Task goal — Please copy each line of the listing below in which the word "running" appears.

════════

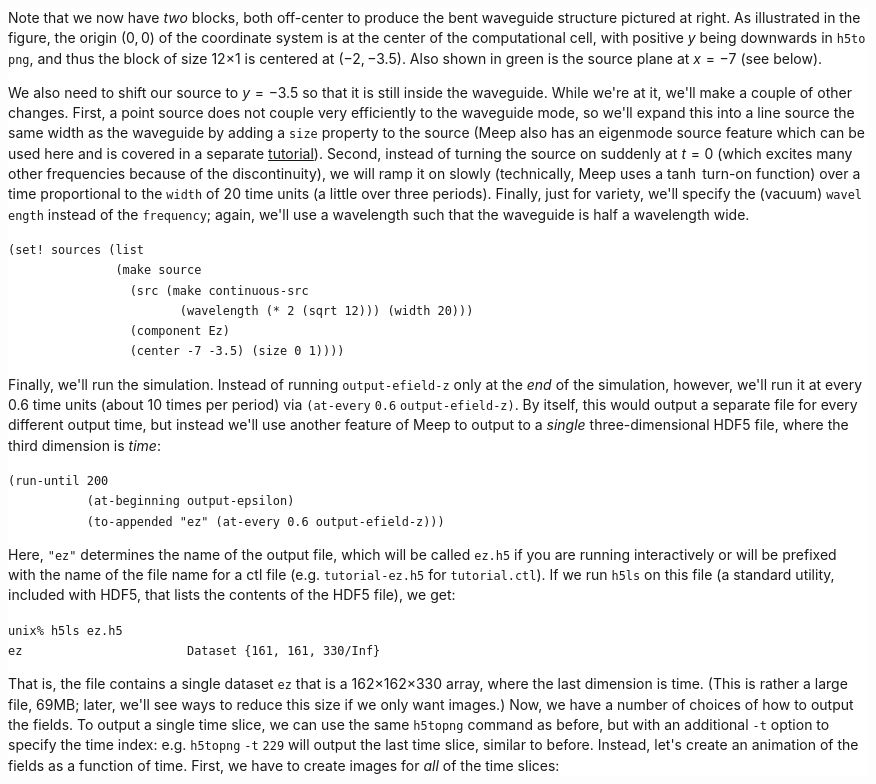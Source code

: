  Note that we now have *two* blocks, both off-center to produce the bent waveguide structure pictured at right. As illustrated in the figure, the origin $(0,0)$ of the coordinate system is at the center of the computational cell, with positive $y$ being downwards in `h5topng`, and thus the block of size 12×1 is centered at $(-2,-3.5)$. Also shown in green is the source plane at $x=-7$ (see below).

We also need to shift our source to $y=-3.5$ so that it is still inside the waveguide. While we're at it, we'll make a couple of other changes. First, a point source does not couple very efficiently to the waveguide mode, so we'll expand this into a line source the same width as the waveguide by adding a `size` property to the source (Meep also has an eigenmode source feature which can be used here and is covered in a separate [tutorial](Meep_Tutorial/Optical_forces.md)). Second, instead of turning the source on suddenly at $t=0$ (which excites many other frequencies because of the discontinuity), we will ramp it on slowly (technically, Meep uses a $\tanh$ turn-on function) over a time proportional to the `width` of 20 time units (a little over three periods). Finally, just for variety, we'll specify the (vacuum) `wavelength` instead of the `frequency`; again, we'll use a wavelength such that the waveguide is half a wavelength wide.

```
(set! sources (list
               (make source
                 (src (make continuous-src
                        (wavelength (* 2 (sqrt 12))) (width 20)))
                 (component Ez)
                 (center -7 -3.5) (size 0 1))))
```


Finally, we'll run the simulation. Instead of running `output-efield-z` only at the *end* of the simulation, however, we'll run it at every 0.6 time units (about 10 times per period) via `(at-every` `0.6` `output-efield-z)`. By itself, this would output a separate file for every different output time, but instead we'll use another feature of Meep to output to a *single* three-dimensional HDF5 file, where the third dimension is *time*:

```
(run-until 200
           (at-beginning output-epsilon)
           (to-appended "ez" (at-every 0.6 output-efield-z)))
```


Here, `"ez"` determines the name of the output file, which will be called `ez.h5` if you are running interactively or will be prefixed with the name of the file name for a ctl file (e.g. `tutorial-ez.h5` for `tutorial.ctl`). If we run `h5ls` on this file (a standard utility, included with HDF5, that lists the contents of the HDF5 file), we get:

```
unix% h5ls ez.h5 
ez                       Dataset {161, 161, 330/Inf}
```


That is, the file contains a single dataset `ez` that is a 162×162×330 array, where the last dimension is time. (This is rather a large file, 69MB; later, we'll see ways to reduce this size if we only want images.) Now, we have a number of choices of how to output the fields. To output a single time slice, we can use the same `h5topng` command as before, but with an additional `-t` option to specify the time index: e.g. `h5topng` `-t` `229` will output the last time slice, similar to before. Instead, let's create an animation of the fields as a function of time. First, we have to create images for *all* of the time slices:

════════

Exercise response —
Finally, we'll run the simulation. Instead of running `output-efield-z` only at the *end* of the simulation, however, we'll run it at every 0.6 time units (about 10 times per period) via `(at-every` `0.6` `output-efield-z)`. By itself, this would output a separate file for every different output time, but instead we'll use another feature of Meep to output to a *single* three-dimensional HDF5 file, where the third dimension is *time*:
Here, `"ez"` determines the name of the output file, which will be called `ez.h5` if you are running interactively or will be prefixed with the name of the file name for a ctl file (e.g. `tutorial-ez.h5` for `tutorial.ctl`). If we run `h5ls` on this file (a standard utility, included with HDF5, that lists the contents of the HDF5 file), we get:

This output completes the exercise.